La capacité à prendre la parole est un discriminant social puissant. Ce n’est pas un hasard si l’on parle d’”art oratoire”. Comme un art, la parole s’apprend et se pratique. Comme pour le violon ou la peinture, il est très facile de distinguer celleux qui s’y sont mis.es enfants avec des professeurs particuliers, et celleux qui n’ont pas eu cette chance. La difficulté de l’exercice est masquée par le naturel avec lequel les élites politiques l’exécutent: comme pour la danse ou le violon, ça doit paraître facile.
Ainsi, faute de tribune, et faute d’avoir les outils nécessaires, la France se tait, ou elle s’exprime, mais toujours dans la limite de la portée d’un mégaphone, où dans celle des 240 caractères autorisés. Comme en art, il est temps de changer de format. Nous faisons de la politique en deux dimensions: plate, bornée. Il nous faut désormais intégrer 67 millions de nouvelles perspectives, pour donner de la profondeur au tableau.

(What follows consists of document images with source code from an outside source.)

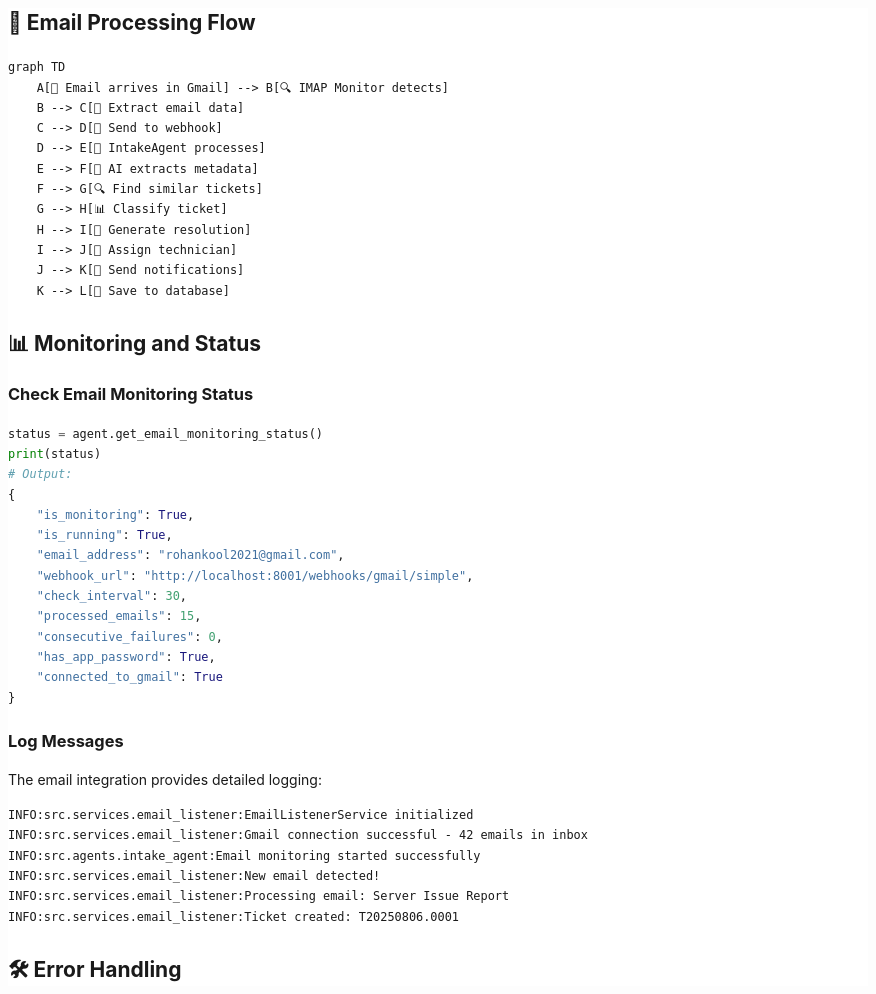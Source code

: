 ## 🔄 Email Processing Flow

```mermaid
graph TD
    A[📧 Email arrives in Gmail] --> B[🔍 IMAP Monitor detects]
    B --> C[📄 Extract email data]
    C --> D[📡 Send to webhook]
    D --> E[🤖 IntakeAgent processes]
    E --> F[🧠 AI extracts metadata]
    F --> G[🔍 Find similar tickets]
    G --> H[📊 Classify ticket]
    H --> I[📝 Generate resolution]
    I --> J[👤 Assign technician]
    J --> K[📨 Send notifications]
    K --> L[💾 Save to database]
```

## 📊 Monitoring and Status

### Check Email Monitoring Status
```python
status = agent.get_email_monitoring_status()
print(status)
# Output:
{
    "is_monitoring": True,
    "is_running": True,
    "email_address": "rohankool2021@gmail.com",
    "webhook_url": "http://localhost:8001/webhooks/gmail/simple",
    "check_interval": 30,
    "processed_emails": 15,
    "consecutive_failures": 0,
    "has_app_password": True,
    "connected_to_gmail": True
}
```

### Log Messages
The email integration provides detailed logging:
```
INFO:src.services.email_listener:EmailListenerService initialized
INFO:src.services.email_listener:Gmail connection successful - 42 emails in inbox
INFO:src.agents.intake_agent:Email monitoring started successfully
INFO:src.services.email_listener:New email detected!
INFO:src.services.email_listener:Processing email: Server Issue Report
INFO:src.services.email_listener:Ticket created: T20250806.0001
```

## 🛠️ Error Handling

Pour faire des débats de la présidentielle de vrais moments d’échanges démocratiques, il faudrait inverser notre modèle. Nous avons besoin d’émissions télévisées où les citoyen.nes parlent, et où les candidat.es écoutent. Il faudrait laisser aux Français.es la possibilité de faire, publiquement, leur bilan du quinquennat, de se rencontrer, et de faire émerger des idées, dissonantes, peut-être, hésitantes, pourquoi pas, mais sincères et tournées vers le désir de vivre mieux avec l’autre. Devant l’incapacité flagrante des partis traditionnels, de gauche comme de droite, à produire un discours cohérent, nous devons développer la capacité de nos décideur.euses à entendre. Il faut faire entendre la voix des urnes, non seulement par la fente rectangulaire de cubes transparents, mais aussi par les 48 millions de bouches qui la composent. Peut-être, alors, élirons-nous un.e dirigeant.e mieux armé.e, apte à proposer un programme proche des aspirations de chacun.e, et à générer des convergences, au lieu de polariser dans une logique de clans.

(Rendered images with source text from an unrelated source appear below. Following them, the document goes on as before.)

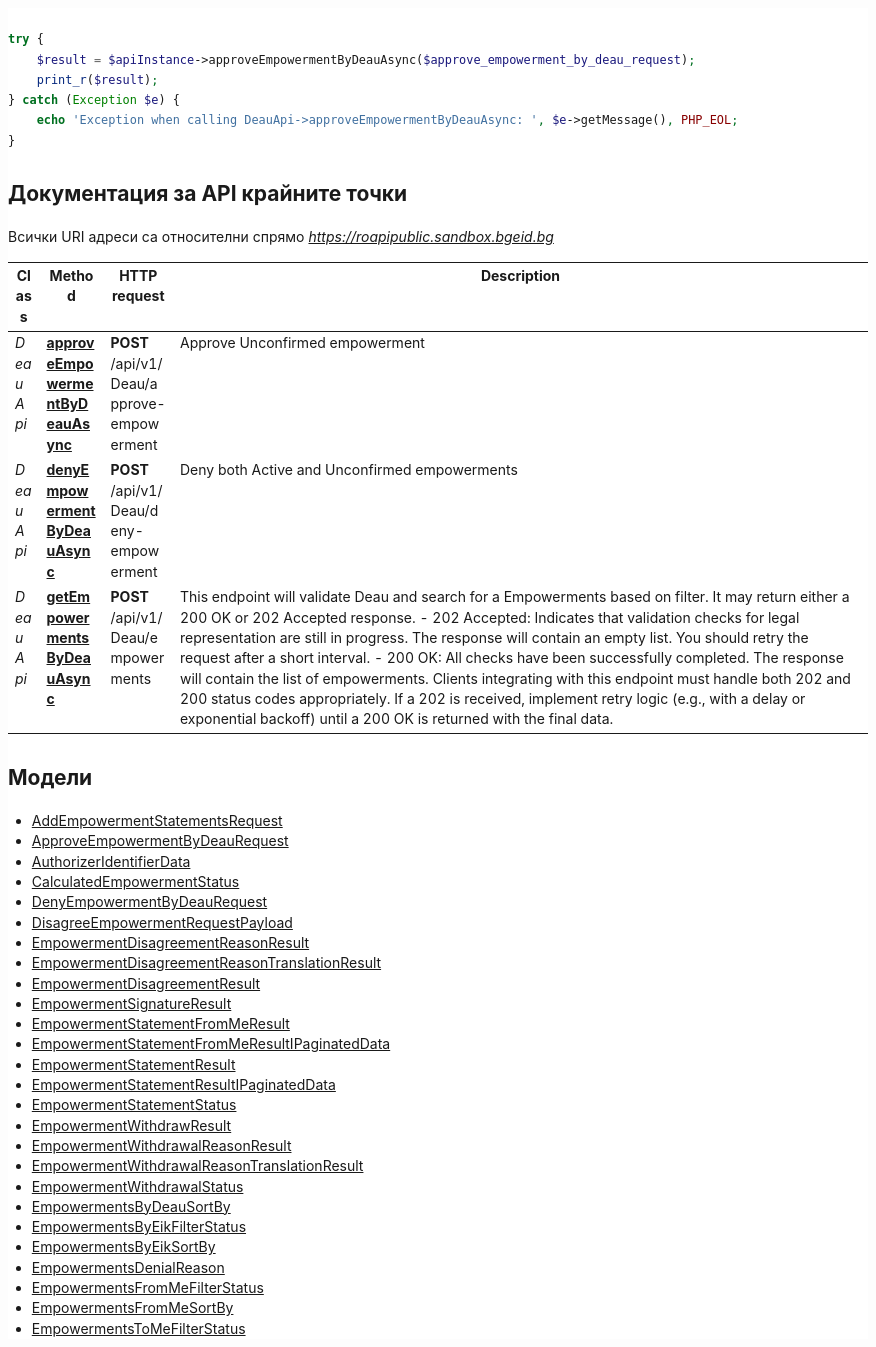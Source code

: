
 ```php

try {
    $result = $apiInstance->approveEmpowermentByDeauAsync($approve_empowerment_by_deau_request);
    print_r($result);
} catch (Exception $e) {
    echo 'Exception when calling DeauApi->approveEmpowermentByDeauAsync: ', $e->getMessage(), PHP_EOL;
}

```

## Документация за API крайните точки

Всички URI адреси са относителни спрямо *https://roapipublic.sandbox.bgeid.bg*

Class | Method | HTTP request | Description
------------ | ------------- | ------------- | -------------
*DeauApi* | [**approveEmpowermentByDeauAsync**](docs/Api/DeauApi.md#approveempowermentbydeauasync) | **POST** /api/v1/Deau/approve-empowerment | Approve Unconfirmed empowerment
*DeauApi* | [**denyEmpowermentByDeauAsync**](docs/Api/DeauApi.md#denyempowermentbydeauasync) | **POST** /api/v1/Deau/deny-empowerment | Deny both Active and Unconfirmed empowerments
*DeauApi* | [**getEmpowermentsByDeauAsync**](docs/Api/DeauApi.md#getempowermentsbydeauasync) | **POST** /api/v1/Deau/empowerments | This endpoint will validate Deau and search for a Empowerments based on filter.  It may return either a 200 OK or 202 Accepted response.    - 202 Accepted: Indicates that validation checks for legal representation are still in progress.     The response will contain an empty list. You should retry the request after a short interval.    - 200 OK: All checks have been successfully completed. The response will contain the list of empowerments.    Clients integrating with this endpoint must handle both 202 and 200 status codes appropriately.   If a 202 is received, implement retry logic (e.g., with a delay or exponential backoff)   until a 200 OK is returned with the final data.

## Модели

- [AddEmpowermentStatementsRequest](docs/Model/AddEmpowermentStatementsRequest.md)
- [ApproveEmpowermentByDeauRequest](docs/Model/ApproveEmpowermentByDeauRequest.md)
- [AuthorizerIdentifierData](docs/Model/AuthorizerIdentifierData.md)
- [CalculatedEmpowermentStatus](docs/Model/CalculatedEmpowermentStatus.md)
- [DenyEmpowermentByDeauRequest](docs/Model/DenyEmpowermentByDeauRequest.md)
- [DisagreeEmpowermentRequestPayload](docs/Model/DisagreeEmpowermentRequestPayload.md)
- [EmpowermentDisagreementReasonResult](docs/Model/EmpowermentDisagreementReasonResult.md)
- [EmpowermentDisagreementReasonTranslationResult](docs/Model/EmpowermentDisagreementReasonTranslationResult.md)
- [EmpowermentDisagreementResult](docs/Model/EmpowermentDisagreementResult.md)
- [EmpowermentSignatureResult](docs/Model/EmpowermentSignatureResult.md)
- [EmpowermentStatementFromMeResult](docs/Model/EmpowermentStatementFromMeResult.md)
- [EmpowermentStatementFromMeResultIPaginatedData](docs/Model/EmpowermentStatementFromMeResultIPaginatedData.md)
- [EmpowermentStatementResult](docs/Model/EmpowermentStatementResult.md)
- [EmpowermentStatementResultIPaginatedData](docs/Model/EmpowermentStatementResultIPaginatedData.md)
- [EmpowermentStatementStatus](docs/Model/EmpowermentStatementStatus.md)
- [EmpowermentWithdrawResult](docs/Model/EmpowermentWithdrawResult.md)
- [EmpowermentWithdrawalReasonResult](docs/Model/EmpowermentWithdrawalReasonResult.md)
- [EmpowermentWithdrawalReasonTranslationResult](docs/Model/EmpowermentWithdrawalReasonTranslationResult.md)
- [EmpowermentWithdrawalStatus](docs/Model/EmpowermentWithdrawalStatus.md)
- [EmpowermentsByDeauSortBy](docs/Model/EmpowermentsByDeauSortBy.md)
- [EmpowermentsByEikFilterStatus](docs/Model/EmpowermentsByEikFilterStatus.md)
- [EmpowermentsByEikSortBy](docs/Model/EmpowermentsByEikSortBy.md)
- [EmpowermentsDenialReason](docs/Model/EmpowermentsDenialReason.md)
- [EmpowermentsFromMeFilterStatus](docs/Model/EmpowermentsFromMeFilterStatus.md)
- [EmpowermentsFromMeSortBy](docs/Model/EmpowermentsFromMeSortBy.md)
- [EmpowermentsToMeFilterStatus](docs/Model/EmpowermentsToMeFilterStatus.md)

Pour que ce chœur de voix politiques s’élève, Il nous faut apprendre à parler et redonner à chacun.e l’assurance que sa parole est légitime, qu’elle mérite d’être entendue. Il faut reconnaître les citoyens dans leur capacité à créer un récit, à s’engager dans une participation démocratique élargie. Bien sûr, il faut proposer une vision et un programme, mais nous avons aujourd’hui les moyens de faire émerger des propositions et de synthétiser le discours d’une foule: c’est la raison d’être des méthodes d’intelligence collective que de nous permettre de penser, ensemble. C’est possible, si nous nous dotons de médiateurs, de facilitateurs, d’experts capables d’accompagner les citoyen.nes et de leur donner les outils d’une discussion constructive et éclairée. A la cacophonie des chefs de files, il faut opposer notre capacité à réfléchir de concert.

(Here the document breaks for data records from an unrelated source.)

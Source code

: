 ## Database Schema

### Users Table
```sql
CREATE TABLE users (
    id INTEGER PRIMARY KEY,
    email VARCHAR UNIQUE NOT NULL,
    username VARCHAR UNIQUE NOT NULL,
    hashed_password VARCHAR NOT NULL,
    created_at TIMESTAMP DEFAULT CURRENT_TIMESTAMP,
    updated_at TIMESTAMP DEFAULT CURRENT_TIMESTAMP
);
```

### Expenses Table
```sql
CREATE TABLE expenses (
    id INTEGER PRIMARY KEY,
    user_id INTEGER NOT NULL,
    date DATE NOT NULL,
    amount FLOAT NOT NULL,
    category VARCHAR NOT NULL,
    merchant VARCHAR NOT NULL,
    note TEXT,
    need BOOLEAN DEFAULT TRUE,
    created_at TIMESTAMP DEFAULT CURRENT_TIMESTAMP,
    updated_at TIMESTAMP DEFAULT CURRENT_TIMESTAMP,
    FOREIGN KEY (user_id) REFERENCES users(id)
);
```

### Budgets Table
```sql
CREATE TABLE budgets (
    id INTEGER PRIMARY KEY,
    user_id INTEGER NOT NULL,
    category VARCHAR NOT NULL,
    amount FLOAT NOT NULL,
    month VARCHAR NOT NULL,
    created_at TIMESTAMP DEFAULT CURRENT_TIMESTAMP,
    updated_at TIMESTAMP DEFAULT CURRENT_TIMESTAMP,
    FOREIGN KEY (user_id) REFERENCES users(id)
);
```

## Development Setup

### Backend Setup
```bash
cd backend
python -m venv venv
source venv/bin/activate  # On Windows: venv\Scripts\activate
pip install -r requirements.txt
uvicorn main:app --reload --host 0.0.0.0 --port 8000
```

Cela suppose de faire de la parole un apprentissage fondamental, dès l’enfance. Comparés à l’aisance des élèves anglo-saxon.nes, qui donnent leur avis avec naturel, nos enfants sont mutiques: terrorisé.es à l’idée de dire une bêtise, de bégayer ou de s’emmêler les pinceaux. La parole doit être mobilisée et se décomplexer, tout au long de la scolarité, et non seulement aux oraux du baccalauréat. L’école doit être un lieu où l’on trouve sa voix.
Il nous faut, enfin, créer de nouvelles agoras, des espaces d’échanges matériels et matérialisant, accessibles et visibles. Le cadreur de BFM risque de s’en arracher les cheveux, mais il est le bienvenu pour en débattre.